Last week, in a Caterpillar factory in Grenoble, three of the company's management staff were bailed up in their offices and held hostage for over 24 hours by irate workers who had just learned they had lost their jobs.
Phone lines were cut, mobile phones were confiscated and threats were made against the bosses personal safety.
And because this is France, the police didn't get involved, the media and public were generally sympathetic towards the workers and the government made rumbling noises about shoring up struggling companies with taxpayer's money to protect jobs.
And while I am utterly sympathetic to the workers' cause - and more than slightly impressed than their novel approach to fighting the sackings - I can't help but wonder how sustainable a practice this is.
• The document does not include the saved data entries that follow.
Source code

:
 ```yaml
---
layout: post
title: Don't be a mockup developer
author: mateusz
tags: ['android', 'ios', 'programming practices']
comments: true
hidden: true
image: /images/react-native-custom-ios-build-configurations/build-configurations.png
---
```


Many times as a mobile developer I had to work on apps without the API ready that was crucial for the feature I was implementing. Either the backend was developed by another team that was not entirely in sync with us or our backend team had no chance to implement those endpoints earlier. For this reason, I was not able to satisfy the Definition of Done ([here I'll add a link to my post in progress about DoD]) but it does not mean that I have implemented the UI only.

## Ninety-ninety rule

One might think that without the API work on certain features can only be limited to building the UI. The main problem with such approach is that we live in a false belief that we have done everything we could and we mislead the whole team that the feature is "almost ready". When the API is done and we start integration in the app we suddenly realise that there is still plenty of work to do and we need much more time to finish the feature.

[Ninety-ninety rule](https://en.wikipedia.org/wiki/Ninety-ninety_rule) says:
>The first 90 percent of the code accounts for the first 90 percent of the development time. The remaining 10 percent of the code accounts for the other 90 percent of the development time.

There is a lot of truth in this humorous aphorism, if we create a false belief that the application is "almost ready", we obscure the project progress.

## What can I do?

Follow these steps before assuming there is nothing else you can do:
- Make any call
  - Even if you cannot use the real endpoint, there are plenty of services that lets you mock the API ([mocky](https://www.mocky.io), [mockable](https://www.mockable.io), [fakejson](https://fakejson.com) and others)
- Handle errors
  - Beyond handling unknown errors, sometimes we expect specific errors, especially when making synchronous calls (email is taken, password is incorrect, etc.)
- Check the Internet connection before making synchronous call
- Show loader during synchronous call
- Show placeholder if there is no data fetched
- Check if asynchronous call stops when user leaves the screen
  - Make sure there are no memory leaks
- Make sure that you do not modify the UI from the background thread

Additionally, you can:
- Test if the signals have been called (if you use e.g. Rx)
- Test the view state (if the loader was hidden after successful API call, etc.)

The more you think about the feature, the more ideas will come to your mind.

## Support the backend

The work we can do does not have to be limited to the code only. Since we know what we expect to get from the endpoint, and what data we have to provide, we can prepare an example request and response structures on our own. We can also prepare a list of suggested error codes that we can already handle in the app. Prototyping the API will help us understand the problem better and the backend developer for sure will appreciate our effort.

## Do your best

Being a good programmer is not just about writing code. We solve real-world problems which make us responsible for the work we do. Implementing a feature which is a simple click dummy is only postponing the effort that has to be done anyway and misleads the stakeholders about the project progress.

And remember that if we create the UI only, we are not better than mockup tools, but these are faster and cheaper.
The boss-napping is becoming so widespread that today's Figaro newspaper included a feature article about a company that is offering special training courses to executives on how to manage kidnapping situations.
In the article, a business consultant (who is apparently now doing brisk business advising business men on how to behave in a hostage situation so as not to upset your kidnappers) explains how "boss-napping doesn't just happen out of the blue" but that "there are always signs, and as a company manager, you can learn to read those signs and avert being kidnapped".
That this is even being discussed as a commonplace, workaday occurrence is nothing short of remarkable.
You have to love this country ...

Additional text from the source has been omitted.